Il tentativo è quello di domandare, tramite l'Arte, dell'essenza più intima dell' uomo.
"Poeticamente abita l'uomo" è solo uno dei testi di Heidegger a cui costantemente facciamo riferimento. Poeticamente, artisticamente.
La poesia è la forma prima dell'Arte. 
Perdere di vista questo concetto di Arte, significa perdere di vista l'idea stessa di uomo. E dare la possibilità che si dia un'altra idea stessa di uomo. 
Semplificando, si può dire che, molto spesso accade, o possiamo dire che accade, chel'uomo-detenuto altro non è che un uomo "comune" che ha commesso un reato e che per motivi altri , oltre che per le sue responsabilità personali, ha dimenticato "di porsi domande", che non vive, cioè, "poeticamente" sulla terra.
Tentare di dare quantomeno un'altra idea di uomo è già uno scopo.
"Wo aber Gefahr is, gib es das Rettende auch", (Lì dove c'è il pericolo, si dà anche ciò che salva) è un verso di una poesia di Hoelderlin, che sembra chiamare, di nuovo, l'uomo alla riscoperta di questo nuovo domandare.

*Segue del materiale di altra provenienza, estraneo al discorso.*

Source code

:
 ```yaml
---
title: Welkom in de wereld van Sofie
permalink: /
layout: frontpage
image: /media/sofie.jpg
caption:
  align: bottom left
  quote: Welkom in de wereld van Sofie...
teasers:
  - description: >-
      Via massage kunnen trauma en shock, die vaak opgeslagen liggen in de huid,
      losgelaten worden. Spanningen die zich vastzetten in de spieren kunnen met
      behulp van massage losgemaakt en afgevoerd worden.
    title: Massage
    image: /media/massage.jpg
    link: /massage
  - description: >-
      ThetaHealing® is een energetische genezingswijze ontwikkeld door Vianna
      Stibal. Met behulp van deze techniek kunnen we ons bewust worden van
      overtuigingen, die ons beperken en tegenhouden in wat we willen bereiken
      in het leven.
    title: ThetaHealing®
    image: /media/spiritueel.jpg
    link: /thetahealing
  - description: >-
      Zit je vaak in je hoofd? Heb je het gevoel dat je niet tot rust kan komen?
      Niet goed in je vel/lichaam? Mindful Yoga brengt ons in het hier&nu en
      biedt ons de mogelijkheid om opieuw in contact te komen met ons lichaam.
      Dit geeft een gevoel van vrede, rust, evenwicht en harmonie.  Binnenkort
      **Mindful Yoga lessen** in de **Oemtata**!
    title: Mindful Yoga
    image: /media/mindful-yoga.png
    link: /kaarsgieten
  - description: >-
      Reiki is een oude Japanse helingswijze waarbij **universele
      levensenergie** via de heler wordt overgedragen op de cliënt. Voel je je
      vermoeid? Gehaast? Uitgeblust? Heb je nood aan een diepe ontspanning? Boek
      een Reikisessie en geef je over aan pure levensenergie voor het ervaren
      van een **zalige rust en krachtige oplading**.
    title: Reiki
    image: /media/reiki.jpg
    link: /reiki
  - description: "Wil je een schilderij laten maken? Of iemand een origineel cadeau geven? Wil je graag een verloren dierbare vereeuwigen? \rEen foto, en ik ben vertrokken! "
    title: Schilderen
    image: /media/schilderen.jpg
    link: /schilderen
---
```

Quel domandare rammemorante filosofico, che tramite l'Arte destina l'uomo alla sua Storia.
Pertanto in contrapposizione a gran parte dell'arte contemporanea, l'Arte portata anche negli istituti di pena, proprio perché appartiene alla sua essenza più intima, può e anzi ha il dovere di tentare quantomeno di ri-chiamare l'uomo alla sua stessa essenza.
Il nostro metodo del teatro, della letteratura, dell'Arte consiste allora in questo tentativo, ultimo e perciò fondamentale, di dire, suggerire, dar da pensare ad una nuova, diversa, alternativa e possibile visione dell'uomo stesso.